The everyday use of the term ‘proficient’ carries connotations of a level of expertise. We would not describe someone stumbling through a rendition of Chopsticks as a proficient piano player, having little sense of, say, scales, rhythm or musical notation. But like learning to play the piano, becoming mathematically proficient means engaging in certain actions before one is fully proficient in them. Learning to play the piano does not mean only being introduced to playing a tune once one is fully fluent in playing only scales. Becoming a proficient mathematician means working with all of the proficiencies - fluency, problem solving, reasoning and understanding - from the beginning. And by mathematician, I mean anyone using mathematics in her or his life.

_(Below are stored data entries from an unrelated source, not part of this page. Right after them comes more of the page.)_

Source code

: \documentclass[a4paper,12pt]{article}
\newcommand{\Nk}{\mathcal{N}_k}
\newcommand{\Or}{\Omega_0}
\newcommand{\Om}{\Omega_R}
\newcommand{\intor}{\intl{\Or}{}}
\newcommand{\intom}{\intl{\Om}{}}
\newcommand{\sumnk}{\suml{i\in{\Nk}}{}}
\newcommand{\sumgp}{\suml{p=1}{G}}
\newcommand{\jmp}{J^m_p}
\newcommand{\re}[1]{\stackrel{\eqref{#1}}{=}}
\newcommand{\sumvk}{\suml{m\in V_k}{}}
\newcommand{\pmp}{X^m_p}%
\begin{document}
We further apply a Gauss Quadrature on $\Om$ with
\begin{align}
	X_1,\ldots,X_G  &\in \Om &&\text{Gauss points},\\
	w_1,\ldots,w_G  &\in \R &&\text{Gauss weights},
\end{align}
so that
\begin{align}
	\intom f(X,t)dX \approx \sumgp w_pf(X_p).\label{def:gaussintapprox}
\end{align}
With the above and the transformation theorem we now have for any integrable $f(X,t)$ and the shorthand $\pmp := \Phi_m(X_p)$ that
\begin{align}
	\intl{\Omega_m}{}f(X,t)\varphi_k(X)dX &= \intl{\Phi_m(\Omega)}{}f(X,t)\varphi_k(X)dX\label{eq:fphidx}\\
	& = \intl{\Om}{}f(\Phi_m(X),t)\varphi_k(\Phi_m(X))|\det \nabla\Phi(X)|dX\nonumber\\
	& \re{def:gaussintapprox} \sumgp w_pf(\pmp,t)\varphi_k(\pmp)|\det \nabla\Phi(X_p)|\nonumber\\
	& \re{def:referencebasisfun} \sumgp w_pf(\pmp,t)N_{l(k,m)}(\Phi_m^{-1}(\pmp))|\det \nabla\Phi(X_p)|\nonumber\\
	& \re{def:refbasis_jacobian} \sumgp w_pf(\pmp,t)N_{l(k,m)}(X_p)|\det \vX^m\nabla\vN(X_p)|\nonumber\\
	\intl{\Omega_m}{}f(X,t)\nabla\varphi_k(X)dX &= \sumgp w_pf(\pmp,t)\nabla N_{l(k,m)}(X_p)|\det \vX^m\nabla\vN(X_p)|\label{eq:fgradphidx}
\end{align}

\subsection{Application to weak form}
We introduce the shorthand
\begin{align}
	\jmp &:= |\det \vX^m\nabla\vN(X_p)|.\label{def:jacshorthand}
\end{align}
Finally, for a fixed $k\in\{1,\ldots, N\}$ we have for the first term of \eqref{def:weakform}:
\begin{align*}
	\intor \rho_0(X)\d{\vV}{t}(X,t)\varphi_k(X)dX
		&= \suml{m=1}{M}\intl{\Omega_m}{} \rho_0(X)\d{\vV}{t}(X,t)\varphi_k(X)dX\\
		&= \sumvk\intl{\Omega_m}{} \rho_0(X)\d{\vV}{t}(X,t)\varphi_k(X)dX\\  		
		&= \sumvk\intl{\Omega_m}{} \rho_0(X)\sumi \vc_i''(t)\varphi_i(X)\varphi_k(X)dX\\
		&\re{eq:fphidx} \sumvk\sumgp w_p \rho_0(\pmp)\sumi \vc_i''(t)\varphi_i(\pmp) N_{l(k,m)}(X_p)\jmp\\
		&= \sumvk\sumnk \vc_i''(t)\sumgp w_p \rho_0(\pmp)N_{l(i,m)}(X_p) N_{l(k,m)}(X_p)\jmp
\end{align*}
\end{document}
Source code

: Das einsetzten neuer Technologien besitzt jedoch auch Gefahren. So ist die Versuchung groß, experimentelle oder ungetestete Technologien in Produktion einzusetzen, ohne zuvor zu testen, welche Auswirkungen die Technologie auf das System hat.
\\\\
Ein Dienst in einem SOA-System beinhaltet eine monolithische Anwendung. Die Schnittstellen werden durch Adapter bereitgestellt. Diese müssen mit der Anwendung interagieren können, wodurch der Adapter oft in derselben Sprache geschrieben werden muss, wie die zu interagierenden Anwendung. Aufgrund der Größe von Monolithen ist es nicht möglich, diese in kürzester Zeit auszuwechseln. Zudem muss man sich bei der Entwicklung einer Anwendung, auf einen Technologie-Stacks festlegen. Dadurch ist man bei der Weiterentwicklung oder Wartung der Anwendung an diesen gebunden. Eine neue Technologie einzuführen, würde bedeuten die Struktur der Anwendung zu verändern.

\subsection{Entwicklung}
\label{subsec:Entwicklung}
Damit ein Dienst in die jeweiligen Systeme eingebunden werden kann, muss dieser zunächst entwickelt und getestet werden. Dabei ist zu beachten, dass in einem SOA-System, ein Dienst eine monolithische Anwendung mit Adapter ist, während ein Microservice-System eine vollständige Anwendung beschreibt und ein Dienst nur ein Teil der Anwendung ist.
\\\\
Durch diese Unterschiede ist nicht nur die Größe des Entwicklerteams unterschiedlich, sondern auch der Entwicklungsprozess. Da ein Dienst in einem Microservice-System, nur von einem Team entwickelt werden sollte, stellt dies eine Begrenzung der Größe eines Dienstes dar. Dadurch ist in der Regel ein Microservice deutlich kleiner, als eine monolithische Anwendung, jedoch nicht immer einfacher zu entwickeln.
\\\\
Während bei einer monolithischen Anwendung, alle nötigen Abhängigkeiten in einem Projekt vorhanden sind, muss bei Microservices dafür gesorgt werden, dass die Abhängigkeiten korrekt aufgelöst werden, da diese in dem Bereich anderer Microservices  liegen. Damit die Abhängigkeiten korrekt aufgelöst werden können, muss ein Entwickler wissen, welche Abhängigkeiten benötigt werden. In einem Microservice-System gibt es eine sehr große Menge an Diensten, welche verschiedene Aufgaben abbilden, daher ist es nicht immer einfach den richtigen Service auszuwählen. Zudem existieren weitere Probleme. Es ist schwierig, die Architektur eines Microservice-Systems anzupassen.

Everyone is a mathematician.

What is mathematical proficiency?

In the US report on primary mathematics, adding it up (p.115), the authors argue the importance of five strands of mathematical proficiency:

• Conceptual understanding — comprehension of mathematical concepts, operations, and relations
• Procedural fluency — skill in carrying out procedures flexibly, accurately, efficiently, and appropriately
• Strategic competence — ability to formulate, represent, and solve mathematical problems
• Adaptive reasoning — capacity for logical thought, reflection, explanation, and justification
• Productive disposition — habitual inclination to see mathematics as sensible, useful, and worthwhile, coupled with a belief in diligence and one’s own efficacy.

The entire Adding it up book can be downloaded free from (nap.edu/openbook.php?isbn=0309069955)

About the author

Mike Askew is Professor of Primary Education at Monash University, Melbourne. Until recently, he was Professor of Mathematics Education at King’s College, University.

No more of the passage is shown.